Como apunta su director, su film empieza donde la mayoría de películas sobre invasiones extraterrestres acaban, con un mundo en el que los humanos cohabitan desde hace seis años con los aliens, contenidos en la llamada “zona infectada”, en la franja centroamericana, ocupando parte de Méjico y Estados Unidos.
El mismo director reconoce que el germen de la historia fue la idea de que tras la llegada de la vida extraterrestre a la Tierra, “la vida continúa, y las criaturas sólo afectan una parte del mundo”. A Edwards le pareció “interesante la idea de que [la gente] no reaccionase, como si estar rodeados de monstruos fuese una cosa natural para ellos”. Esta sensación transpira por los poros de la historia desde el primer minuto.

Entonces llega la esperada entrada e incursión en la “zona infectada”, en un segundo acto que remite (¿voluntariamente?) al Jurassic Park de Spielberg (la selva, los rugidos entre la maleza, el ataque nocturno a los jeeps, etc.).
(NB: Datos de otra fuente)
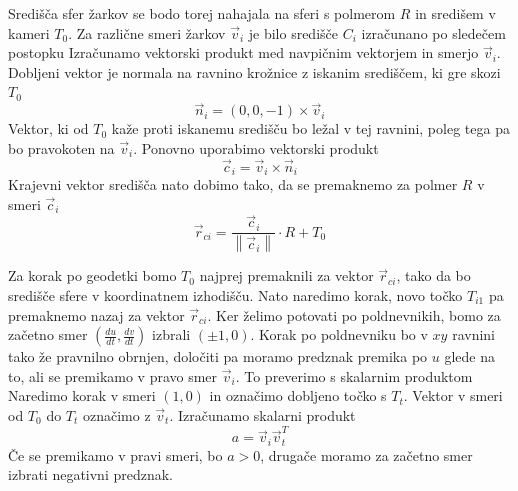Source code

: \documentclass[titlepage]{article}
\begin{document}
Središča sfer žarkov se bodo torej nahajala na sferi s polmerom $R$ in središem v kameri $T_{0}$. Za različne smeri žarkov $\vec{v}_{i}$ je bilo središče $C_{i}$ izračunano po sledečem postopku
\bigskip
\newline
Izračunamo vektorski produkt med navpičnim vektorjem in smerjo $\vec{v}_{i}$. Dobljeni vektor je normala na ravnino krožnice z iskanim središčem, ki gre skozi $T_{0}$
\begin{equation} \label{e:sphC1}
    \vec{n}_{i}=(0, 0, -1) \times \vec{v}_{i}
\end{equation}
Vektor, ki od $T_{0}$ kaže proti iskanemu središču bo ležal v tej ravnini, poleg tega pa bo pravokoten na $\vec{v}_{i}$. Ponovno uporabimo vektorski
produkt
\begin{equation}\label{e:sphC2}
    \vec{c}_{i}= \vec{v}_{i} \times \vec{n}_{i}
\end{equation}
Krajevni vektor središča nato dobimo tako, da se premaknemo za polmer $R$ v smeri $\vec{c}_{i}$
\begin{equation}\label{e:sphC3}
    \vec{r}_{ci}=\frac{\vec{c}_{i}}{\left \| \vec{c}_{i}\right \|} \cdot R + T_{0}
\end{equation}

Za korak po geodetki bomo $T_{0}$ najprej premaknili za vektor $\vec{r}_{ci}$, tako da bo središče sfere v koordinatnem izhodišču. Nato naredimo
korak, novo točko $T_{i1}$ pa premaknemo nazaj za vektor $\vec{r}_{ci}$.
Ker želimo potovati po poldnevnikih, bomo za začetno smer $\left( \frac{du}{dt}, \frac{dv}{dt} \right)$ izbrali $\left( \pm1, 0 \right)$. Korak po poldnevniku bo v $xy$ ravnini tako že pravnilno obrnjen, določiti pa moramo predznak premika po $u$ glede na to, ali se premikamo v pravo smer $\vec{v}_{i}$. To preverimo s skalarnim produktom
\bigskip
\newline
Naredimo korak v smeri $\left( 1, 0 \right)$ in označimo dobljeno točko s $T_{t}$. Vektor v smeri od $T_{0}$ do $T_{t}$ označimo z $\vec{v}_{t}$.
Izračunamo skalarni produkt
\begin{equation} \label{e:dirCorr}
    a= \vec{v}_{i} \vec{v}_{t}^T
\end{equation}
Če se premikamo v pravi smeri, bo $a > 0$, drugače moramo za začetno smer izbrati negativni predznak.
\bigskip
\newline
\end{document}
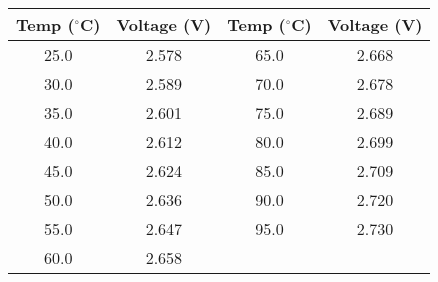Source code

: \begin{tabular}{|c|c||c|c|}
    \hline
    \textbf{Temp ($^{\circ}$C)} & \textbf{Voltage (V)} & \textbf{Temp ($^{\circ}$C)} & \textbf{Voltage (V)} \\
    \hline
    25.0 & 2.578 & 65.0 & 2.668 \\
    30.0 & 2.589 & 70.0 & 2.678 \\
    35.0 & 2.601 & 75.0 & 2.689 \\
    40.0 & 2.612 & 80.0 & 2.699 \\
    45.0 & 2.624 & 85.0 & 2.709 \\
    50.0 & 2.636 & 90.0 & 2.720 \\
    55.0 & 2.647 & 95.0 & 2.730 \\
    60.0 & 2.658 & & \\
    \hline
\end{tabular}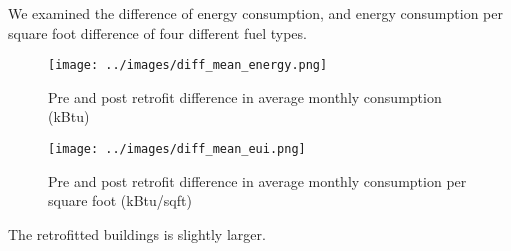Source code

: \documentclass[12pt]{article}
\begin{document}
We examined the difference of energy consumption, and energy consumption per
square foot difference of four different fuel types.

\begin{figure}[H]
  \centering
  \texttt{[image: ../images/diff\_mean\_energy.png]}
  \caption[Energy trend retrofit study]{Pre and post retrofit difference in average monthly
    consumption (kBtu)}
  \label{fig:diff_mean_energy}
\end{figure}
\begin{figure}[H]
  \centering
  \texttt{[image: ../images/diff\_mean\_eui.png]}
  \caption[Energy trend retrofit study]{Pre and post retrofit difference in average monthly
    consumption per square foot (kBtu/sqft)}
  \label{fig:diff_mean_eui}
\end{figure}

The retrofitted buildings is slightly larger.
\end{document}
Y como allí (salvando las distancias), la tensión está creada con maestría, valiendose de la efectiva premisa de la incursión en territorio hostil y la amenaza constante. Porque esa es una de las grandes bazas del film: mientras otros juegan al susto fácil, “Monsters” pivota sobre la sensación de amenaza. Por eso, posiblemente muchos salgan decepcionados del cine. Porque aquí también hay acción (y por supuesto, monstruos), pero en general, el ritmo es pausado, la tensión contenida y el tono es incluso contemplativo en muchos pasajes. Aquí, toda la destrucción ya fue, la invasión está confirmada, y lo que queda es un poso de dolor, de devastación, de miedo, e incluso de corrupción (interesante esa reflexión sobre aquellos que arriesgan sus vidas para sacar partido del desastre).
Otro de los aciertos del film es la relación entre sus dos protagonistas, que viven una historia de amor que, en manos de cualquier otro podría haber caído en el cliché, pero que Edwards sabe dibujar con una sutileza, un intimismo y una savoir faire dignos de un cineasta más experto.
Y luego está ese final, de una fuerza callada y una poética que seguramente muchos no le perdonen tratandose de una película “de bichos”. Pero no se equivoquen: "Monsters" no es ni una serie B, ni una monsters movie al uso, "Monsters" es mucho más. Es un cruce imposible entre “La guerra de los Mundos” y "Una historia verdadera", entre “Parque Jurásico” y “Breve Encuentro”. Así que si disfrutan con el buen cine, olvidense de los prejuicios y no se la pierdan, porque no se ve cada día a un debutante como Gareth Edwards marcarse un ejercicio de personalidad de este calibre, nadando a contracorriente del género, sólo partiendo de él, para acabar entregando lo más parecido (con permiso de Shyamalan) a una "peli de extrarrerestres de autor".
¿Lo peor? Que apuesto a que los puristas del género la van a machacar.
Lo mejor, a pesar de todo lo dicho: la guapísima Whitney Able y su adorable español con acento mejicano.